■ TASK BRIEF ■
Within the entries below, the lines from the one with "- check images in week258" through the one with "might need the" are to be set down exactly, both ends kept.

Plain-text document sources

------------------------------------------------------------------------

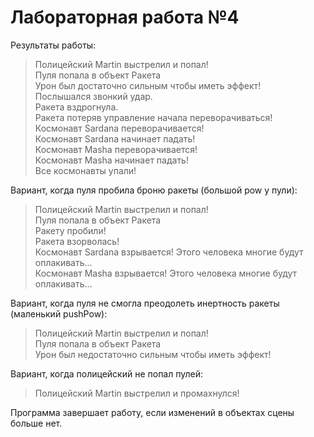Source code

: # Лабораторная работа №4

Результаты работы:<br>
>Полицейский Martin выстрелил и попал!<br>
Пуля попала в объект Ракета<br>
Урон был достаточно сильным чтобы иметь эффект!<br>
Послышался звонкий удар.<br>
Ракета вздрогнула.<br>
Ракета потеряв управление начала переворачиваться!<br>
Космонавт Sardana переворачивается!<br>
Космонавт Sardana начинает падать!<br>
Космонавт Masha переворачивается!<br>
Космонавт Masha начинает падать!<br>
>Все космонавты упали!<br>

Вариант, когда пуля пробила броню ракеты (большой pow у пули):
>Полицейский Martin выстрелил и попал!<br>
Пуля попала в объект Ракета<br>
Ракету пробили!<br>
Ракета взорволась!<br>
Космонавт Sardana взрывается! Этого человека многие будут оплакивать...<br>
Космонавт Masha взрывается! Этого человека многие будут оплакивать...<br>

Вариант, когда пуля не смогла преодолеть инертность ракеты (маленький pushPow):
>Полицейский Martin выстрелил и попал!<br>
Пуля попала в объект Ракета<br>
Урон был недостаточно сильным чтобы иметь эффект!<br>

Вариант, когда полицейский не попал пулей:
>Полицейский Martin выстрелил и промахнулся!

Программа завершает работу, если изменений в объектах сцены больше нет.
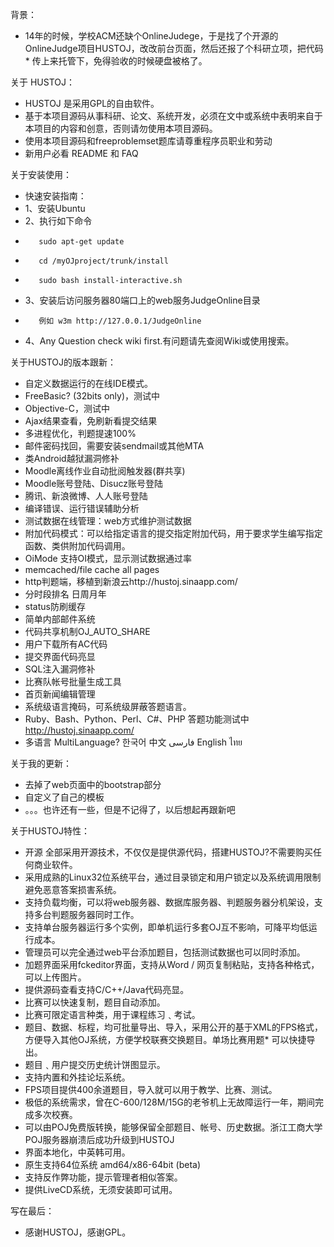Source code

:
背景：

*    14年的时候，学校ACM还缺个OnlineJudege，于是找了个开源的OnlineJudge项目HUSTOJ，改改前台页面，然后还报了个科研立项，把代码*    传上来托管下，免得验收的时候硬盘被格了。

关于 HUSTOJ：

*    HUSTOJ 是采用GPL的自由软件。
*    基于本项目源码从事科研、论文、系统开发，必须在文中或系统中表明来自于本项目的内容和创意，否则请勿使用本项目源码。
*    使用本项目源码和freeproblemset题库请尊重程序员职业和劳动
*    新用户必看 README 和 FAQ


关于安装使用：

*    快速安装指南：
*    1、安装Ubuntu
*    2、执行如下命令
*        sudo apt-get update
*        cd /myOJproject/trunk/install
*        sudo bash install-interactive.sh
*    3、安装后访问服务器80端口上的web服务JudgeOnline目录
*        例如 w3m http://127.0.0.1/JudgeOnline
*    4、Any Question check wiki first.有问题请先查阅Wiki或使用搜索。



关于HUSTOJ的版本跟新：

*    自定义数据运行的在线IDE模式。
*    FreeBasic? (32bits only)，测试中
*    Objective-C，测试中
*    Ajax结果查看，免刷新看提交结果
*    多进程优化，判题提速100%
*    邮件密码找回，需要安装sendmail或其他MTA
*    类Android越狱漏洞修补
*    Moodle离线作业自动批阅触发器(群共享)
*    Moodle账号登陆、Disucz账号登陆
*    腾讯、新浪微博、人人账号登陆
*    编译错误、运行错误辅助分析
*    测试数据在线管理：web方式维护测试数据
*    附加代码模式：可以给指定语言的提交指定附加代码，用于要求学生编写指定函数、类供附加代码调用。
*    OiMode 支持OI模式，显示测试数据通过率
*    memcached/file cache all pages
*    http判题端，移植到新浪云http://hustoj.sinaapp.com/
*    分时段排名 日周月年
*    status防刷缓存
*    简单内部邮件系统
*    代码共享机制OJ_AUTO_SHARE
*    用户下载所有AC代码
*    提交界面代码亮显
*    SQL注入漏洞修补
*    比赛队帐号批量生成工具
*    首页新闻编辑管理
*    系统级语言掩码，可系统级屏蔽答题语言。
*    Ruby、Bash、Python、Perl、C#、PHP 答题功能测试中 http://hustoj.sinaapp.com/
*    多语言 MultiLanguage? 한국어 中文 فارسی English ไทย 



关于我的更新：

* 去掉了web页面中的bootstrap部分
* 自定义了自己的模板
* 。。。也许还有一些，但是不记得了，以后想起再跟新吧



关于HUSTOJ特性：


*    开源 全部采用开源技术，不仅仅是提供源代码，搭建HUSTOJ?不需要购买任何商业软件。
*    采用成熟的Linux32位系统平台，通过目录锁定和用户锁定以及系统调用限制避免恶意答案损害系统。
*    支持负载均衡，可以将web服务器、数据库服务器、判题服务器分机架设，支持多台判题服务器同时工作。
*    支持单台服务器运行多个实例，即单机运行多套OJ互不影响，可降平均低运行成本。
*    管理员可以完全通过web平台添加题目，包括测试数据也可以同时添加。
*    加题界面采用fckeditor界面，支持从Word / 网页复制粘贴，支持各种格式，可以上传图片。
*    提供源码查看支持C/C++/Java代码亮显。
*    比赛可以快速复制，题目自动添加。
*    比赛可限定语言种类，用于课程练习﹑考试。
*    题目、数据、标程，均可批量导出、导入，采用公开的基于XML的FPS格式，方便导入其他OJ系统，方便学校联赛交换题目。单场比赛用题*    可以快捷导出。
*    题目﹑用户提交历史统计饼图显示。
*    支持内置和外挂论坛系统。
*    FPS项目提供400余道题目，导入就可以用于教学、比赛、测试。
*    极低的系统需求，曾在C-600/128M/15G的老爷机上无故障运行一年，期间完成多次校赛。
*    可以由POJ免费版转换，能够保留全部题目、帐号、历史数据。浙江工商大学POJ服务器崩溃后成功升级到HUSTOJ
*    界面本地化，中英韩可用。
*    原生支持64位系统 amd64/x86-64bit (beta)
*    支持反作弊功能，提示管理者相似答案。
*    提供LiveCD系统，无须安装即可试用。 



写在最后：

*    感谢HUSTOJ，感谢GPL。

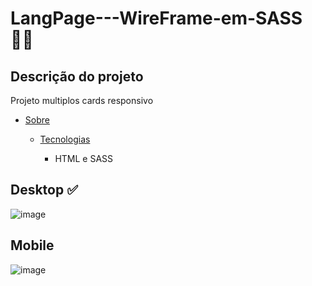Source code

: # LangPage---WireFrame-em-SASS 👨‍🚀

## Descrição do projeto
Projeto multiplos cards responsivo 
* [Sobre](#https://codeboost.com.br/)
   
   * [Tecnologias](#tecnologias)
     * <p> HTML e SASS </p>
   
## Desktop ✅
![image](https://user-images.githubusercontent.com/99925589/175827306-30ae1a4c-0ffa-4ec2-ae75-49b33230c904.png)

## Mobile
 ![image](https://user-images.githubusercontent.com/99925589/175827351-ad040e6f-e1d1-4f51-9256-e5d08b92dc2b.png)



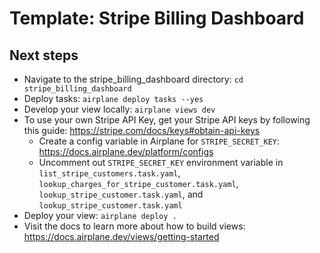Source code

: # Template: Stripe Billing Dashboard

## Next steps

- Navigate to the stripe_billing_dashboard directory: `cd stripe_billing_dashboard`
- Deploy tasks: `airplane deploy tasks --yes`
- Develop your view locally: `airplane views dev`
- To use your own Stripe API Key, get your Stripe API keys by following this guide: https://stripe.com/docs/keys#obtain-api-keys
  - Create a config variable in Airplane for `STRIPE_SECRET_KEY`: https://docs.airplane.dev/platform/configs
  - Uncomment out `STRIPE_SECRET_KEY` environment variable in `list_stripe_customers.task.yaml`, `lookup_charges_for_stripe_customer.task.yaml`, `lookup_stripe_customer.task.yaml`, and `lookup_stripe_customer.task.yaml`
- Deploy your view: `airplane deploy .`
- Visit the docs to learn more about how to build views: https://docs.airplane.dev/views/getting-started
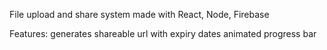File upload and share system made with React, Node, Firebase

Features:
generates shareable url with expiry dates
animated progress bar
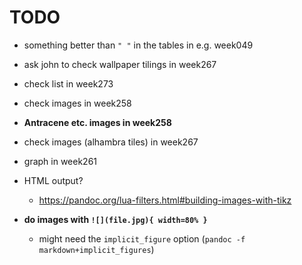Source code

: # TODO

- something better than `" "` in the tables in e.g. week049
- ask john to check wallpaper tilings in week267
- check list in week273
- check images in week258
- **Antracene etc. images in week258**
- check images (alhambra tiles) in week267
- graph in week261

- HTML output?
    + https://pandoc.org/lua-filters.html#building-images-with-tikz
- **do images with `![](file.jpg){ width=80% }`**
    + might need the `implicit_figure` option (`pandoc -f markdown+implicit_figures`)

------------------------------------------------------------------------

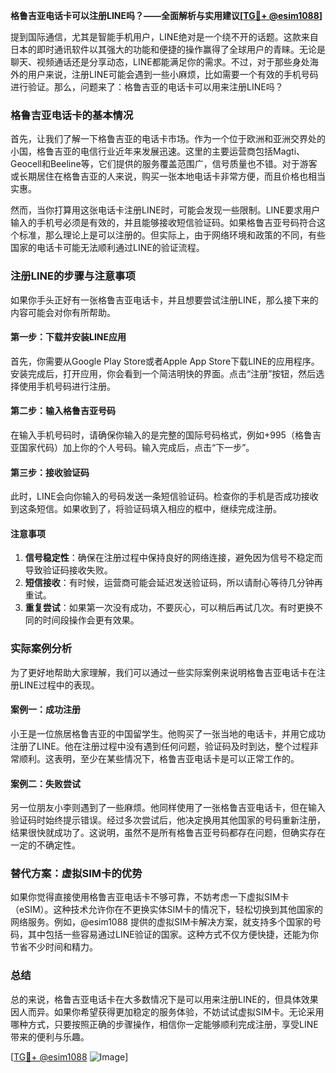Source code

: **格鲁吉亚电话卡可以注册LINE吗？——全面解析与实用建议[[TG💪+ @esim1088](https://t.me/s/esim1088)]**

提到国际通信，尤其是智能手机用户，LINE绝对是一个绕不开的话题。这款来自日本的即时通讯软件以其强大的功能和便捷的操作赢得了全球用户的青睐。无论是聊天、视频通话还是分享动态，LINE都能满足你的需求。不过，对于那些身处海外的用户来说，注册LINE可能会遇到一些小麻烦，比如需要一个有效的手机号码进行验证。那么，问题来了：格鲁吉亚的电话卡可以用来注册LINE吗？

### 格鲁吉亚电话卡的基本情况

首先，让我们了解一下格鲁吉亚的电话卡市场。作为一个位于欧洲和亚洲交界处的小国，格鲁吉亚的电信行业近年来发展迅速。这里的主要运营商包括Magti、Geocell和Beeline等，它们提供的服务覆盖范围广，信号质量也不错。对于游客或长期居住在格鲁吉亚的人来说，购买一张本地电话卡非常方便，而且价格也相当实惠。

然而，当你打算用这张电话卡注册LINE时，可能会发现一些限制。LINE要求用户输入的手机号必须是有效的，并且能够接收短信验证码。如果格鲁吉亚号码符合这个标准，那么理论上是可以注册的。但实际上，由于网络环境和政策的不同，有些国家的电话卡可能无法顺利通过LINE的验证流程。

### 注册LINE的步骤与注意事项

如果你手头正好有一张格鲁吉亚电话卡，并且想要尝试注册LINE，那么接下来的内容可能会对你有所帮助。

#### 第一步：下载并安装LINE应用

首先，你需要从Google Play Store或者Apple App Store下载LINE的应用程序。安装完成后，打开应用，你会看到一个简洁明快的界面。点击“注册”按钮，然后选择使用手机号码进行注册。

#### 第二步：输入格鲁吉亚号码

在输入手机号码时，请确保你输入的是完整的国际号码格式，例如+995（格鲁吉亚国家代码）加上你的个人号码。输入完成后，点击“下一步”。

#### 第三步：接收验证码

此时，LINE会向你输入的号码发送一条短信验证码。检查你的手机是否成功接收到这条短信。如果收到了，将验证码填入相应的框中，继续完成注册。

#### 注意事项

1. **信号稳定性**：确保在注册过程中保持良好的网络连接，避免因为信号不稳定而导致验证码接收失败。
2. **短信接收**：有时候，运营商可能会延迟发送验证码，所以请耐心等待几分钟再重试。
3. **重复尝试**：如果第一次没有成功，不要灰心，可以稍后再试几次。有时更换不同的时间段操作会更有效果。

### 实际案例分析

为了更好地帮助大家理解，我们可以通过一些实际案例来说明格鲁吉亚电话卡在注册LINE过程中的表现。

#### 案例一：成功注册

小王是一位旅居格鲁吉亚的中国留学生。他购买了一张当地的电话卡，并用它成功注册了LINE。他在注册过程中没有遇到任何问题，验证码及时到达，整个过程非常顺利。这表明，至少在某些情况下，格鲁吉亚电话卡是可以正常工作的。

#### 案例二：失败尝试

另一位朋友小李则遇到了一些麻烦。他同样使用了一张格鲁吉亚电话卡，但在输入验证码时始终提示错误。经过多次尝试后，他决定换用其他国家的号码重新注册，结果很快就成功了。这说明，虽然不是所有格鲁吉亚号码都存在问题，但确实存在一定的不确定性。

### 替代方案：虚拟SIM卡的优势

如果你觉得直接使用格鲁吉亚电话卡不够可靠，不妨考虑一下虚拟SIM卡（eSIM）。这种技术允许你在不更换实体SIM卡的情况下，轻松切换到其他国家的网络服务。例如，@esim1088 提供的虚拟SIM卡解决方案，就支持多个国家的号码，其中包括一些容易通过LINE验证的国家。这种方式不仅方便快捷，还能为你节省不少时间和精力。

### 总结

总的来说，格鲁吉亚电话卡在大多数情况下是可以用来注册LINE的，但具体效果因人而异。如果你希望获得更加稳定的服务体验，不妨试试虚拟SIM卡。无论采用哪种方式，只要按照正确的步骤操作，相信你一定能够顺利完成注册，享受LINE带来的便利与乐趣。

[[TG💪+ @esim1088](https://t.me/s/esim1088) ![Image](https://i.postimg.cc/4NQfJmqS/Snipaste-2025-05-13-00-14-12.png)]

------------------------------------------------------------------------

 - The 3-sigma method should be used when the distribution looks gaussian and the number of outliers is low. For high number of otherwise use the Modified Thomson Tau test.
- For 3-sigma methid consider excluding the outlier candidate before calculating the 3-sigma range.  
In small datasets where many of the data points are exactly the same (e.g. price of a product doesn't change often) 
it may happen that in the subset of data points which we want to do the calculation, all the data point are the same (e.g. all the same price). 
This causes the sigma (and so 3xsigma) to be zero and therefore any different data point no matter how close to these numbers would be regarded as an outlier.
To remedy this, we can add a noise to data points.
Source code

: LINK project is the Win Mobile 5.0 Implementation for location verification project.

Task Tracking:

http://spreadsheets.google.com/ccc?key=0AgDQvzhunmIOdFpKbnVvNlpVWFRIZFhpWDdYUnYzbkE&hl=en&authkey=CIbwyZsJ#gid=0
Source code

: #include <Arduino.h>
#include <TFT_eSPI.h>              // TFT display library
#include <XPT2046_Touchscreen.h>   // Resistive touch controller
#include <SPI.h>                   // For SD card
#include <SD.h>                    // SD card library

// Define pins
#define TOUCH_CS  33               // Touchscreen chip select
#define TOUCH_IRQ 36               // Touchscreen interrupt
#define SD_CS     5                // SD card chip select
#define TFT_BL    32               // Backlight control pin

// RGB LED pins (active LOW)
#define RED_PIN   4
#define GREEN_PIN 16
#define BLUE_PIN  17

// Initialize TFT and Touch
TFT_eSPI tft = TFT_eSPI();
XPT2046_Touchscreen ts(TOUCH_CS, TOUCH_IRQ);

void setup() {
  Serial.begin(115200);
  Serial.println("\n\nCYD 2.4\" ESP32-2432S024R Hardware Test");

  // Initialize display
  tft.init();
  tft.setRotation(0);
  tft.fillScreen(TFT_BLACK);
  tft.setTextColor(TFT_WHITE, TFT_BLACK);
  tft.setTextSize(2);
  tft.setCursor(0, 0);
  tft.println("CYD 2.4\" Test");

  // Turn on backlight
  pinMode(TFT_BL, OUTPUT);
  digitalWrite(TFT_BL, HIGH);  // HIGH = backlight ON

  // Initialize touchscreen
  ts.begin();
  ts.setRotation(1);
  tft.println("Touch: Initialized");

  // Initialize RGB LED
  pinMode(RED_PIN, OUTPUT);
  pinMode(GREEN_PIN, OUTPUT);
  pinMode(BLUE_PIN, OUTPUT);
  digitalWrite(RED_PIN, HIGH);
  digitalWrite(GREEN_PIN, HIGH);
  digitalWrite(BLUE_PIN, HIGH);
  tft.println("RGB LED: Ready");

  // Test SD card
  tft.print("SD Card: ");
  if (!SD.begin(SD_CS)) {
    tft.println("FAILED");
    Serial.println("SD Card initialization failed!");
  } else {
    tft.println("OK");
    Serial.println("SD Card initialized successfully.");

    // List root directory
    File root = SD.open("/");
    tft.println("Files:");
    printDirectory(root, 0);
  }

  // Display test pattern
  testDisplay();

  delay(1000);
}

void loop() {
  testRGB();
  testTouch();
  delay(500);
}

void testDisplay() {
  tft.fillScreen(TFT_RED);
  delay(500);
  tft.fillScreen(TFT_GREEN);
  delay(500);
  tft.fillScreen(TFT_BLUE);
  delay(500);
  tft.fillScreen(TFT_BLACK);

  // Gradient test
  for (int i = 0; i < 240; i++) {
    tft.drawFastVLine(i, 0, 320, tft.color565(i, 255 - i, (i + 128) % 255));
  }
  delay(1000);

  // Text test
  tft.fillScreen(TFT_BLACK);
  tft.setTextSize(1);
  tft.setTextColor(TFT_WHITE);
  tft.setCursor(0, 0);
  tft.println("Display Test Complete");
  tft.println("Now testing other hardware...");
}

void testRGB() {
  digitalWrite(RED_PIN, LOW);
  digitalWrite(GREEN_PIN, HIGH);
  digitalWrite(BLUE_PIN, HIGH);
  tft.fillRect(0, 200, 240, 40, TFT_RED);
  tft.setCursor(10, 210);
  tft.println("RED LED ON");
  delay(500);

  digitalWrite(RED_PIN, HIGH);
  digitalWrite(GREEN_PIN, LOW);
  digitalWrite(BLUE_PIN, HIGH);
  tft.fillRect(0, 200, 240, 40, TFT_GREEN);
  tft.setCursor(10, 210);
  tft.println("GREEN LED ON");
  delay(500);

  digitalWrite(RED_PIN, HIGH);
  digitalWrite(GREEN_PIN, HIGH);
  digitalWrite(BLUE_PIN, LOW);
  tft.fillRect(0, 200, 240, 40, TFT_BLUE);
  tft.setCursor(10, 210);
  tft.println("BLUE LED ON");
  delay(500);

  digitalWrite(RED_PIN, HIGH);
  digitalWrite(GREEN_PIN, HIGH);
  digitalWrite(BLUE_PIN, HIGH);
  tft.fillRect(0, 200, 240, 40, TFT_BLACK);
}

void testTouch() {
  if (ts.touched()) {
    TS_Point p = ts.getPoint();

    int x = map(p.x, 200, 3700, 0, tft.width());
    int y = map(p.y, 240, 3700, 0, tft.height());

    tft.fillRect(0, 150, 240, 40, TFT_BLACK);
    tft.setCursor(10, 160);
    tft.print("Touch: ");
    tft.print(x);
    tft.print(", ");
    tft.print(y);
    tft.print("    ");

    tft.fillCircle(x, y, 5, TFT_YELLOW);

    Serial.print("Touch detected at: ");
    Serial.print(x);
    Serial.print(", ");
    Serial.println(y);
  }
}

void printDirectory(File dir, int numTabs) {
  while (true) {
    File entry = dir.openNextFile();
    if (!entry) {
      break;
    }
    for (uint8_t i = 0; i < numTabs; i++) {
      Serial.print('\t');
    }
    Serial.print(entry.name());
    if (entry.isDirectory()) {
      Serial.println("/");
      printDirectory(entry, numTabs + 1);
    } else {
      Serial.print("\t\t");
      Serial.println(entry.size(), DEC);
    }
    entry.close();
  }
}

------------------------------------------------------------------------

■ TASK ANSWER ■
- check images in week258
- **Antracene etc. images in week258**
- check images (alhambra tiles) in week267
- graph in week261

- HTML output?
    + https://pandoc.org/lua-filters.html#building-images-with-tikz
- **do images with `![](file.jpg){ width=80% }`**
    + might need the `implicit_figure` option (`pandoc -f markdown+implicit_figures`)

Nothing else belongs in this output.